But it sure was a crazy time to open a school, Lall recalls of summer of 2020. "We started at the height of the pandemic, and it was fascinating for these students. To be in your first year and to experience a once-in-a-century public health crisis. They really had to adapt to the challenges."
As classes shifted to Zoom, both the new students and the school's seasoned faculty were faced with unprecedented challenges. Not only did the professors step into overdrive with their students, but they and Houston's entire medical community also took on new roles as public health experts and community representatives.
"This year we really got to use our voices to actually make a statement," Lall says. "So many people in our profession have risen to the cause, and that's something I am proud of. In public health, we all knew a pandemic was coming, we just didn't know when. Now, we have all been put into roles we never thought we could take on. We were called to give the facts and break things down for the public, and I hope we helped over the last year. It's been crazy."

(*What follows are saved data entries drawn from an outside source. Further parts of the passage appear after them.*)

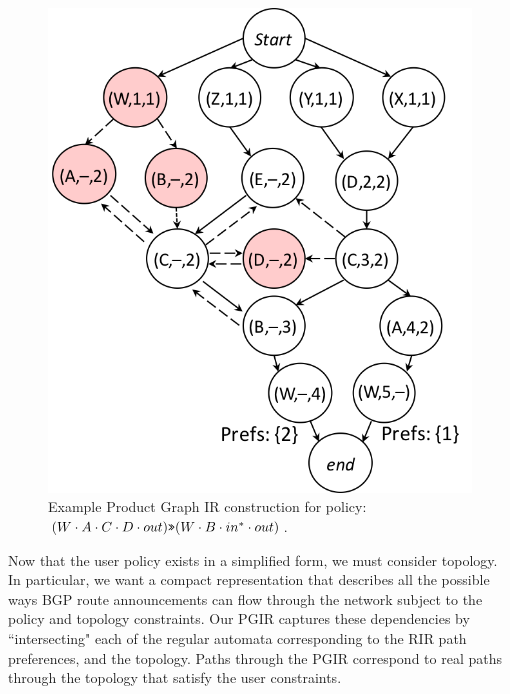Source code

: \begin{figure}
\begin{minipage}[t]{.5\linewidth}
  \end{minipage}
  ~~
  ~~
  \begin{minipage}[t]{.5\linewidth}
  \vspace*{-1\baselineskip}
  \includegraphics[width=.65\columnwidth]{figures/productgraph}
  \end{minipage}

  \hrulefill
  \vspace*{.4em}

  \caption{Example Product Graph IR construction for policy: $(W \cdot A \cdot C \cdot D \cdot out) \texttt{>>} (W \cdot B \cdot in^* \cdot out)$.}
  \label{fig:example-compilation}
\end{figure}

Now that the user policy exists in a simplified form, we must consider topology. In particular, we want a compact representation that describes all the possible ways BGP route announcements can flow through the network subject to the policy and topology constraints. Our PGIR captures these dependencies by ``intersecting" each of the regular automata corresponding to the RIR path preferences, and the topology. Paths through the PGIR correspond to real paths through the topology that satisfy the user constraints.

Lall completed her bachelor's degree at Washington University in St. Louis, where she grew up, and got a master's in public health from the University of Alabama at Birmingham. Then she continued on to medical school at George Washington in D.C. She did her residency at Yale-New Haven Hospital and bounced around the globe working in international public health. She's provided critical care in Thailand, Uganda, Austria and the U.K., and she also worked on public health initiatives in the Caribbean, Zimbabwe and Botswana. She even worked with the Peace Corps and the World Health Organization. To put it mildly, she's an expert.

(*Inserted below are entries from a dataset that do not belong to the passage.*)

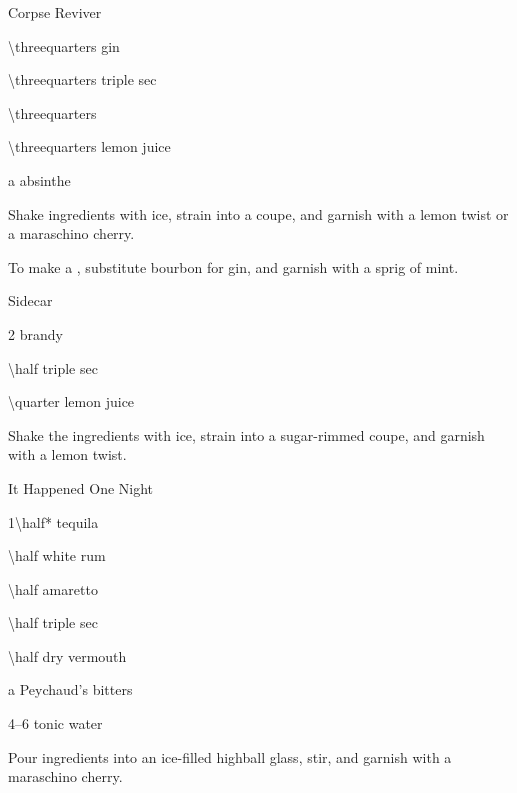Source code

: \begin{Cocktail}{Corpse Reviver }
	\begin{Ingredients}
	\item \SI{\threequarters}{\oz} gin
	\item \SI{\threequarters}{\oz} triple sec
	\item \SI{\threequarters}{\oz} \Lillet
	\item \SI{\threequarters}{\oz} lemon juice
	\item a \si{\dash} absinthe
	\end{Ingredients}
	
	\begin{Instructions}\vspace{-3ex}
	Shake ingredients with ice, strain into a coupe, and garnish with a lemon twist or a maraschino cherry.
	
	To make a , substitute bourbon for gin, and garnish with a sprig of mint.
	\end{Instructions}
\end{Cocktail}



\begin{Cocktail}{Sidecar}
	\begin{Ingredients}
	\item \SI{2}{\oz} brandy
	\item \SI{\half}{\oz} triple sec
	\item \SI{\quarter}{\oz} lemon juice
	\end{Ingredients}
	
	\begin{Instructions}
	Shake the ingredients with ice, strain into a sugar-rimmed coupe, and garnish with a lemon twist.
	\end{Instructions}
\end{Cocktail}

\begin{Cocktail*}{It Happened One Night}
	\begin{Ingredients}\normalsize
	\item \SI{1\half*}{\oz} tequila
	\item \SI{\half}{\oz} white rum
	\item \SI{\half}{\oz} amaretto
	\item \SI{\half}{\oz} triple sec
	\item \SI{\half}{\oz} dry vermouth
	\item a \si{\dash} Peychaud's bitters
	\item \SIrange{4}{6}{\oz} tonic water
	\end{Ingredients}
	
	\begin{Instructions}
	Pour ingredients into an ice-filled highball glass, stir, and garnish with a maraschino cherry.
	\end{Instructions}
\end{Cocktail*}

Just two years ago, Lall was working at Massachusetts General in Boston when she got the offer to come to Houston as one of the founding faculty members of UH's new medical school. "I chose Houston because it was a very diverse place with a lot of change that you could actually make," she says.
She lives in West University and is adapting to her new home, but she can't help noticing what she sees as glaring inequalities in the city. Even before Covid, thousands of Houstonians were dying from treatable chronic ailments because they had no insurance, while, just a few miles away, cutting-edge research and top care was being delivered daily to those who could afford it in the world's largest and best medical center.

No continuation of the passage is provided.